Kékéli thermal power plant which is currently under construction in Lomé, Togo successfully received the SGT-800 gas turbine supplied by Siemens Energy, a division of Siemens AG which is a German multinational conglomerate company headquartered in Munich and the largest industrial manufacturing company in Europe.
The turbine was built by Siemens Energy in Finspång, Sweden, and shipped to Togo by sea, to form the core of the 65MW combined cycle power plant which is expected to cover almost 40% of the West African country’s electricity demand, at the same time as creating job opportunities for Togolese citizens.
The turbine delivery follows a competitive bidding process which led to the signing of a memorandum of understanding, in October last year but one, between the government of the Republic of Togo, Siemens Energy, Pan-African industrial group Eranove, and EPC partner TSK Group, for the development of what would be the country’s first gas-fired combined cycle power plant.
The project also represents the first Independent Power Producer (IPP) project entirely financed by African financial institutions.
Step towards environmentally sustainable energy mix
The Kékéli thermal power plant is considered as a big step for Togo towards an environmentally sustainable energy mix. Upon completion, the project will help reduce the country’s reliance on less efficient heavy fuel oil (HFO) reciprocating engine power plants in the local energy mix and reduce CO2 emissions.
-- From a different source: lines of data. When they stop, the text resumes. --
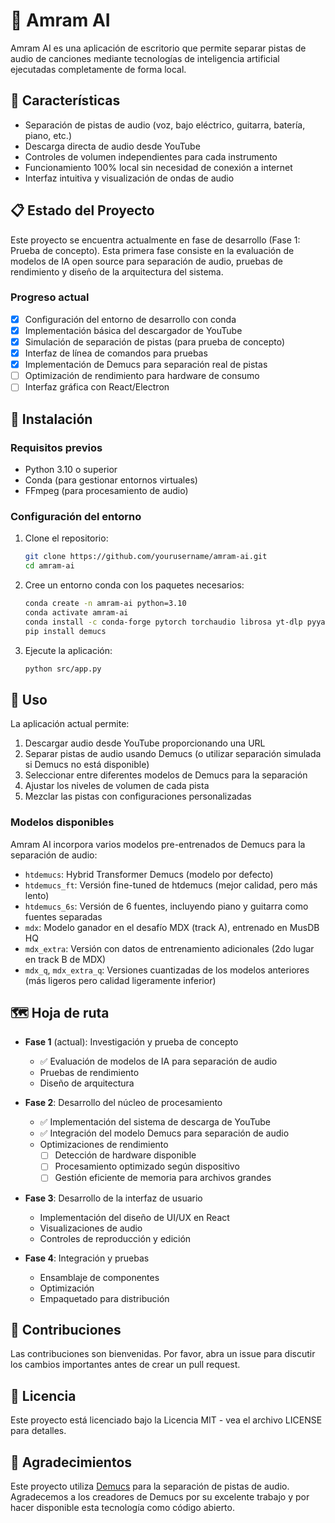 # 🎵 Amram AI

Amram AI es una aplicación de escritorio que permite separar pistas de audio de canciones mediante tecnologías de inteligencia artificial ejecutadas completamente de forma local. 

## 🚀 Características

- Separación de pistas de audio (voz, bajo eléctrico, guitarra, batería, piano, etc.)
- Descarga directa de audio desde YouTube
- Controles de volumen independientes para cada instrumento
- Funcionamiento 100% local sin necesidad de conexión a internet
- Interfaz intuitiva y visualización de ondas de audio

## 📋 Estado del Proyecto

Este proyecto se encuentra actualmente en fase de desarrollo (Fase 1: Prueba de concepto). Esta primera fase consiste en la evaluación de modelos de IA open source para separación de audio, pruebas de rendimiento y diseño de la arquitectura del sistema.

### Progreso actual

- [x] Configuración del entorno de desarrollo con conda
- [x] Implementación básica del descargador de YouTube
- [x] Simulación de separación de pistas (para prueba de concepto)
- [x] Interfaz de línea de comandos para pruebas
- [x] Implementación de Demucs para separación real de pistas
- [ ] Optimización de rendimiento para hardware de consumo
- [ ] Interfaz gráfica con React/Electron

## 🔧 Instalación

### Requisitos previos

- Python 3.10 o superior
- Conda (para gestionar entornos virtuales)
- FFmpeg (para procesamiento de audio)

### Configuración del entorno

1. Clone el repositorio:
   ```bash
   git clone https://github.com/yourusername/amram-ai.git
   cd amram-ai
   ```

2. Cree un entorno conda con los paquetes necesarios:
   ```bash
   conda create -n amram-ai python=3.10
   conda activate amram-ai
   conda install -c conda-forge pytorch torchaudio librosa yt-dlp pyyaml
   pip install demucs
   ```

3. Ejecute la aplicación:
   ```bash
   python src/app.py
   ```

## 🎯 Uso

La aplicación actual permite:

1. Descargar audio desde YouTube proporcionando una URL
2. Separar pistas de audio usando Demucs (o utilizar separación simulada si Demucs no está disponible)
3. Seleccionar entre diferentes modelos de Demucs para la separación
4. Ajustar los niveles de volumen de cada pista
5. Mezclar las pistas con configuraciones personalizadas

### Modelos disponibles

Amram AI incorpora varios modelos pre-entrenados de Demucs para la separación de audio:

- `htdemucs`: Hybrid Transformer Demucs (modelo por defecto)
- `htdemucs_ft`: Versión fine-tuned de htdemucs (mejor calidad, pero más lento)
- `htdemucs_6s`: Versión de 6 fuentes, incluyendo piano y guitarra como fuentes separadas
- `mdx`: Modelo ganador en el desafío MDX (track A), entrenado en MusDB HQ
- `mdx_extra`: Versión con datos de entrenamiento adicionales (2do lugar en track B de MDX)
- `mdx_q`, `mdx_extra_q`: Versiones cuantizadas de los modelos anteriores (más ligeros pero calidad ligeramente inferior)

## 🗺️ Hoja de ruta

- **Fase 1** (actual): Investigación y prueba de concepto
  - ✅ Evaluación de modelos de IA para separación de audio
  - Pruebas de rendimiento
  - Diseño de arquitectura

- **Fase 2**: Desarrollo del núcleo de procesamiento
  - ✅ Implementación del sistema de descarga de YouTube
  - ✅ Integración del modelo Demucs para separación de audio
  - Optimizaciones de rendimiento
    - [ ] Detección de hardware disponible
    - [ ] Procesamiento optimizado según dispositivo
    - [ ] Gestión eficiente de memoria para archivos grandes

- **Fase 3**: Desarrollo de la interfaz de usuario
  - Implementación del diseño de UI/UX en React
  - Visualizaciones de audio
  - Controles de reproducción y edición

- **Fase 4**: Integración y pruebas
  - Ensamblaje de componentes
  - Optimización
  - Empaquetado para distribución

## 👥 Contribuciones

Las contribuciones son bienvenidas. Por favor, abra un issue para discutir los cambios importantes antes de crear un pull request.

## 📄 Licencia

Este proyecto está licenciado bajo la Licencia MIT - vea el archivo LICENSE para detalles.

## 🙏 Agradecimientos

Este proyecto utiliza [Demucs](https://github.com/adefossez/demucs) para la separación de pistas de audio. Agradecemos a los creadores de Demucs por su excelente trabajo y por hacer disponible esta tecnología como código abierto.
For each unit of electrical energy produced, natural gas-fired combined cycle power plants produce over 20% less CO2 than the HFO power plants previously dominating the West African country energy mix. Even when operating on natural gas, reciprocating engines emit high quantities of unburnt hydrocarbons such as methane, which are extremely powerful greenhouse gases. These emissions are negligible for gas turbines.